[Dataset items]

---

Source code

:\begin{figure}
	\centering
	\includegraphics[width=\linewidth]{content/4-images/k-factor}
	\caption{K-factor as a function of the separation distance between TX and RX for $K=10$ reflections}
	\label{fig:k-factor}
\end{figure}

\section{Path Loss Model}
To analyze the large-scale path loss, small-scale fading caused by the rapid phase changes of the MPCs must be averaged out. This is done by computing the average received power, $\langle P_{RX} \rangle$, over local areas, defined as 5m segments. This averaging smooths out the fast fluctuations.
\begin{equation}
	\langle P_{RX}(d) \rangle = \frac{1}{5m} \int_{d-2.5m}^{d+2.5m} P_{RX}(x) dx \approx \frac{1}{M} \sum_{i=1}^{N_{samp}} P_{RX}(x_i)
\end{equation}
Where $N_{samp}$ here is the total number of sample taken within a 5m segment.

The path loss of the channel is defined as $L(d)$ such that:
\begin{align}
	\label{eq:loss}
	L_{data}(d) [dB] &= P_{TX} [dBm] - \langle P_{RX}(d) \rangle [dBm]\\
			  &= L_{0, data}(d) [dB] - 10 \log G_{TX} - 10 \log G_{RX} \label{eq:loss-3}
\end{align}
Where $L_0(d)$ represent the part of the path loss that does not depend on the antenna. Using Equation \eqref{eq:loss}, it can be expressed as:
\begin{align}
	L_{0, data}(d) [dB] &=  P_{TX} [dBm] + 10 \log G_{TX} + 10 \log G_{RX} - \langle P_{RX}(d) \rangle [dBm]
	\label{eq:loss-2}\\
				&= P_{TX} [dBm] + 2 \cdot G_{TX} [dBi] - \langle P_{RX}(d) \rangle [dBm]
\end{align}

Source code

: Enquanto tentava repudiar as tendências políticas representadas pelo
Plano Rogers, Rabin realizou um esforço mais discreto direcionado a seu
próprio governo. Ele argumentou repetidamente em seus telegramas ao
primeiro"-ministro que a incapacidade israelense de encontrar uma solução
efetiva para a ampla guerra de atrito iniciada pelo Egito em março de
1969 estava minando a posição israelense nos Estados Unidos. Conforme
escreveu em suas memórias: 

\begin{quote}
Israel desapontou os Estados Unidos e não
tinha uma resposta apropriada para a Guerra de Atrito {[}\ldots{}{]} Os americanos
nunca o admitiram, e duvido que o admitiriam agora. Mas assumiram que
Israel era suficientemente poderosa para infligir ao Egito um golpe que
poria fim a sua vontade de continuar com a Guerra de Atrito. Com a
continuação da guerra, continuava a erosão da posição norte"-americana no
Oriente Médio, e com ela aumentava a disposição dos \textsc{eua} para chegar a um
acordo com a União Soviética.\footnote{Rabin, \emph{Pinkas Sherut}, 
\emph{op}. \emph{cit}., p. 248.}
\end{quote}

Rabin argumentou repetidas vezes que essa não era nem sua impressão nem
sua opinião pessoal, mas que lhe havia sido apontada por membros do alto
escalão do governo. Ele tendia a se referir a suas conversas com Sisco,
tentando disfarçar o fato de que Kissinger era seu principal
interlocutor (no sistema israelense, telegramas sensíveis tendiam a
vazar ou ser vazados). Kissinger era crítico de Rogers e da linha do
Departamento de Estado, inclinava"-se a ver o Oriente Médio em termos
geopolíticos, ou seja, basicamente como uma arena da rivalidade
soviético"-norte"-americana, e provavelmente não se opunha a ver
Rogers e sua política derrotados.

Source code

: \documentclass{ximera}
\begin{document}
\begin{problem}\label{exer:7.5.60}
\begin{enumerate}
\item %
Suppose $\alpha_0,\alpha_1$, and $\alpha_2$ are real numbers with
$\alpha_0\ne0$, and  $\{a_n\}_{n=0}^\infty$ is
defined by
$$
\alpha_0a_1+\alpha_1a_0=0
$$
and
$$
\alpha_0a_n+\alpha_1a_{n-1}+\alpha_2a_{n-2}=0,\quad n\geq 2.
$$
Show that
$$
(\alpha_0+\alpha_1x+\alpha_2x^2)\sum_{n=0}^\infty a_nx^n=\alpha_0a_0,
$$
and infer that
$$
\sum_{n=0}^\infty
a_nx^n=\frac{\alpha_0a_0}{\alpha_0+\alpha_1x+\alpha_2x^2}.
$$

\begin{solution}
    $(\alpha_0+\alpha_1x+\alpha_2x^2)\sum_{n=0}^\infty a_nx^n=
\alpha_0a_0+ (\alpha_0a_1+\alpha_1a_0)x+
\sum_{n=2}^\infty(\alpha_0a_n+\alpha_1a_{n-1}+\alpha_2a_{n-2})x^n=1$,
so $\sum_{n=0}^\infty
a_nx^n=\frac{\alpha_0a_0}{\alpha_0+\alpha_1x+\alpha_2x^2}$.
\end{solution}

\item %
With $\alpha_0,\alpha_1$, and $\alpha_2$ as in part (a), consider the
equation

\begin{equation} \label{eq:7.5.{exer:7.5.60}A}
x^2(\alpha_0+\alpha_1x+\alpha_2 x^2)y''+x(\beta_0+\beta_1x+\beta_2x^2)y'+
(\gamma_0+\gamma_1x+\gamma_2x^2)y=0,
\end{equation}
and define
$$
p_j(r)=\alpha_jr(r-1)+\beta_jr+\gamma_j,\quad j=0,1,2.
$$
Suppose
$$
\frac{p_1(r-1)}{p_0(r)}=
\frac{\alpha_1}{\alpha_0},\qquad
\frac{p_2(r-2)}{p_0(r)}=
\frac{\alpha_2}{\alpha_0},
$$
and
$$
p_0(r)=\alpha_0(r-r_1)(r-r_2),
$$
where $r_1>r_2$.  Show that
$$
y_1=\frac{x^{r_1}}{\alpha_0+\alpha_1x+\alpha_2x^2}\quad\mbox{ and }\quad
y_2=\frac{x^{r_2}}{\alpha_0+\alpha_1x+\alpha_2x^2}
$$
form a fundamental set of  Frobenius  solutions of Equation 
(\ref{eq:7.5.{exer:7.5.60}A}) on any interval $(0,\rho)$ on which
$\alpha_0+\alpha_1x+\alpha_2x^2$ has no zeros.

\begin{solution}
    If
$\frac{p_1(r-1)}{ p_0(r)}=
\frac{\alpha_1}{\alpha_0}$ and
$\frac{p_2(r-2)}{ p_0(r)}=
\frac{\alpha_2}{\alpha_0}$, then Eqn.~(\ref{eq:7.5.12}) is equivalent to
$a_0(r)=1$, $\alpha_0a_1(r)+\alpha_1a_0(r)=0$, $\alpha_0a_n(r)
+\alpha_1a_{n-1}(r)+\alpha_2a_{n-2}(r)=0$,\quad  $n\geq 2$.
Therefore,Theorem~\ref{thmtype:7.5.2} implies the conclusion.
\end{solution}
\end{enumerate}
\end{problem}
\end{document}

---

■ How to complete this task:
Your task is to retype the entries verbatim, starting with the line that holds "acordo com a" and stopping after the line that holds "Médio em termos".

■ Task output:
acordo com a União Soviética.\footnote{Rabin, \emph{Pinkas Sherut}, 
\emph{op}. \emph{cit}., p. 248.}
\end{quote}

Rabin argumentou repetidas vezes que essa não era nem sua impressão nem
sua opinião pessoal, mas que lhe havia sido apontada por membros do alto
escalão do governo. Ele tendia a se referir a suas conversas com Sisco,
tentando disfarçar o fato de que Kissinger era seu principal
interlocutor (no sistema israelense, telegramas sensíveis tendiam a
vazar ou ser vazados). Kissinger era crítico de Rogers e da linha do
Departamento de Estado, inclinava"-se a ver o Oriente Médio em termos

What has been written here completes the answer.